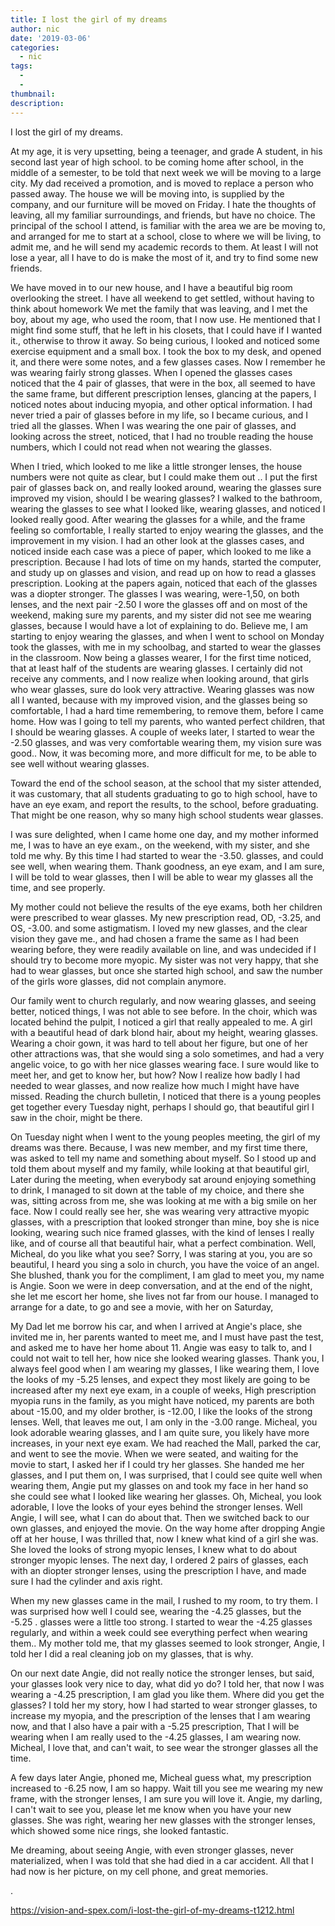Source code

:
 ```yaml
---
title: I lost the girl of my dreams
author: nic
date: '2019-03-06'
categories:
  - nic
tags:
  - 
  - 
thumbnail: 
description: 
---
```


I lost the girl of my dreams.


At my age, it is very upsetting, being a teenager, and grade A student, in his second last year of high school. to be coming home after school, in the middle of a semester, to be told that next week we will be moving to a large city.
My dad received a promotion, and is moved to replace a person who passed away.
The house we will be moving into, is supplied by the company, and our furniture will be moved on Friday.
I hate the thoughts of leaving, all my familiar surroundings, and friends, but have no choice.
The principal of the school I attend, is familiar with the area we are be moving to, and arranged for me to start at a school, close to where we will be living, to admit me, and he will send my academic records to them.
At least I will not lose a year, all I have to do is make the most of it, and try to find some new friends.


We have moved in to our new house, and I have a beautiful big room overlooking the street.
I have all weekend to get settled, without having to think about homework 
We met the family that was leaving, and I met the boy, about my age, who used the room, that I now use.
He mentioned that I might find some stuff, that he left in his closets, that I could have if I wanted it., otherwise to throw it away.
So being curious, I looked and noticed some exercise equipment and a small box.
I took the box to my desk, and opened it, and there were some notes, and a few glasses cases.
Now I remember he was wearing fairly strong glasses.
When I opened the glasses cases noticed that the 4 pair of glasses, that were in the box, all seemed to have the same frame, but different prescription lenses, glancing at the papers, I noticed notes about inducing myopia, and other optical information.
I had never tried a pair of glasses before in my life, so I became curious, and I tried all the glasses.
When I was wearing the one pair of glasses, and looking across the street, noticed, that I had no trouble reading the house numbers, which I could not read when not wearing the glasses.


When I tried, which looked to me like a little stronger lenses, the house numbers were not quite as clear, but I could make them out ..
I put the first pair of glasses back on, and really looked around, wearing the glasses sure improved my vision, should I be wearing glasses?
I walked to the bathroom, wearing the glasses to see what I looked like, wearing glasses, and noticed I looked really good. 
After wearing the glasses for a while, and the frame feeling so comfortable, I really started to enjoy wearing the glasses, and the improvement in my vision.
I had an other look at the glasses cases, and noticed inside each case was a piece of paper, which looked to me like a prescription.
Because I had lots of time on my hands, started the computer, and study up on glasses and vision, and read up on how to read a glasses prescription.
Looking at the papers again, noticed that each of the glasses was a diopter stronger.
The glasses I was wearing, were-1,50, on both lenses, and the next pair -2.50
I wore the glasses off and on most of the weekend, making sure my parents, and my sister did not see me wearing glasses, because I would have a lot of explaining to do.
Believe me, I am starting to enjoy wearing the glasses, and when I went to school on Monday took the glasses, with me in my schoolbag, and started to wear the glasses in the classroom.
Now being a glasses wearer, I for the first time noticed, that at least half of the students are wearing glasses.
I certainly did not receive any comments, and I now realize when looking around, that girls who wear glasses, sure do look very attractive.
Wearing glasses was now all I wanted, because with my improved vision, and the glasses being so comfortable, I had a hard time remembering, to remove them, before I came home.
How was I going to tell my parents, who wanted perfect children, that I should be wearing glasses.
A couple of weeks later, I started to wear the -2.50 glasses, and was very comfortable wearing them, my vision sure was good..
Now, it was becoming more, and more difficult for me, to be able to see well without wearing glasses.


Toward the end of the school season, at the school that my sister attended, it was customary, that all students graduating to go to high school, have to have an eye exam, and report the results, to the school, before graduating.
That might be one reason, why so many high school students wear glasses.


I was sure delighted, when I came home one day, and my mother informed me, I was to have an eye exam., on the weekend, with my sister, and she told me why.
By this time I had started to wear the -3.50. glasses, and could see well, when wearing them.
Thank goodness, an eye exam, and I am sure, I will be told to wear glasses, then I will be able to wear my glasses all the time, and see properly.


My mother could not believe the results of the eye exams, both her children were prescribed to wear glasses.
My new prescription read, OD, -3.25, and OS, -3.00. and some astigmatism.
I loved my new glasses, and the clear vision they gave me., and had chosen a frame the same as I had been wearing before, they were readily available on line, and was undecided if I should try to become more myopic.
My sister was not very happy, that she had to wear glasses, but once she started high school, and saw the number of the girls wore glasses, did not complain anymore.


Our family went to church regularly, and now wearing glasses, and seeing better, noticed things, I was not able to see before.
In the choir, which was located behind the pulpit, I noticed a girl that really appealed to me.
A girl with a beautiful head of dark blond hair, about my height, wearing glasses.
Wearing a choir gown, it was hard to tell about her figure, but one of her other attractions was, that she would sing a solo sometimes, and had a very angelic voice, to go with her nice glasses wearing face.
I sure would like to meet her, and get to know her, but how?
Now I realize how badly I had needed to wear glasses, and now realize how much I might have have missed.
Reading the church bulletin, I noticed that there is a young peoples get together every Tuesday night, perhaps I should go, that beautiful girl I saw in the choir, might be there.


On Tuesday night when I went to the young peoples meeting, the girl of my dreams was there.
Because, I was new member, and my first time there, was asked to tell my name and something about myself.
So I stood up and told them about myself and my family, while looking at that beautiful girl,
Later during the meeting, when everybody sat around enjoying something to drink, I managed to sit down at the table of my choice, and there she was, sitting across from me, she was looking at me with a big smile on her face.
Now I could really see her, she was wearing very attractive myopic glasses, with a prescription that looked stronger than mine, boy she is nice looking, wearing such nice framed glasses, with the kind of lenses I really like, and of course all that beautiful hair, what a perfect combination.
Well, Micheal, do you like what you see?
Sorry, I was staring at you, you are so beautiful, I heard you sing a solo in church, you have the voice of an angel.
She blushed, thank you for the compliment, I am glad to meet you, my name is Angie.
Soon we were in deep conversation, and at the end of the night, she let me escort her home, she lives not far from our house.
I managed to arrange for a date, to go and see a movie, with her on Saturday,


My Dad let me borrow his car, and when I arrived at Angie's place, she invited me in, her parents wanted to meet me, and I must have past the test, and asked me to have her home about 11.
Angie was easy to talk to, and I could not wait to tell her, how nice she looked wearing glasses.
Thank you, I always feel good when I am wearing my glasses, I like wearing them, I love the looks of 
my -5.25 lenses, and expect they most likely are going to be increased after my next eye exam, in a couple of weeks,
High prescription myopia runs in the family, as you might have noticed, my parents are both about 
-15.00, and my older brother, is -12.00, I like the looks of the strong lenses.
Well, that leaves me out, I am only in the -3.00 range.
Micheal, you look adorable wearing glasses, and I am quite sure, you likely have more increases, in your next eye exam.
We had reached the Mall, parked the car, and went to see the movie.
When we were seated, and waiting for the movie to start, I asked her if I could try her glasses.
She handed me her glasses, and I put them on, I was surprised, that I could see quite well when wearing them, Angie put my glasses on and took my face in her hand so she could see what I looked like wearing her glasses.
Oh, Micheal, you look adorable, I love the looks of your eyes behind the stronger lenses.
Well Angie, I will see, what I can do about that.
Then we switched back to our own glasses, and enjoyed the movie.
On the way home after dropping Angie off at her house, I was thrilled that, now I knew what kind of a girl she was.
She loved the looks of strong myopic lenses, I knew what to do about stronger myopic lenses.
The next day, I ordered 2 pairs of glasses, each with an diopter stronger lenses, using the prescription I have, and made sure I had the cylinder and axis right.


When my new glasses came in the mail, I rushed to my room, to try them.
I was surprised how well I could see, wearing the -4.25 glasses, but the -5.25 . glasses were a little too strong. 
I started to wear the -4.25 glasses regularly, and within a week could see everything perfect when wearing them..
My mother told me, that my glasses seemed to look stronger, 
Angie, I told her I did a real cleaning job on my glasses, that is why.


On our next date Angie, did not really notice the stronger lenses, but said, your glasses look very nice to day, what did yo do?
I told her, that now I was wearing a -4.25 prescription, I am glad you like them.
Where did you get the glasses?
I told her my story, how I had started to wear stronger glasses, to increase my myopia, and the prescription of the lenses that I am wearing now, and that I also have a pair with a -5.25 prescription,
That I will be wearing when I am really used to the -4.25 glasses, I am wearing now.
Micheal, I love that, and can't wait, to see wear the stronger glasses all the time.


A few days later Angie, phoned me, Micheal guess what, my prescription increased to -6.25 now, I am so happy.
Wait till you see me wearing my new frame, with the stronger lenses, I am sure you will love it.
Angie, my darling, I can't wait to see you, please let me know when you have your new glasses.
She was right, wearing her new glasses with the stronger lenses, which showed some nice rings, she looked fantastic.


Me dreaming, about seeing Angie, with even stronger glasses, never materialized, when I was told that she had died in a car accident.
All that I had now is her picture, on my cell phone, and great memories.












.

https://vision-and-spex.com/i-lost-the-girl-of-my-dreams-t1212.html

## Problem to solve
Your task is to retype the entries verbatim, starting with the line that holds "Well, Micheal, do you like what you see?" and stopping after the line that holds "She blushed, thank".

## Solution to the exercise
Well, Micheal, do you like what you see?
Sorry, I was staring at you, you are so beautiful, I heard you sing a solo in church, you have the voice of an angel.
She blushed, thank you for the compliment, I am glad to meet you, my name is Angie.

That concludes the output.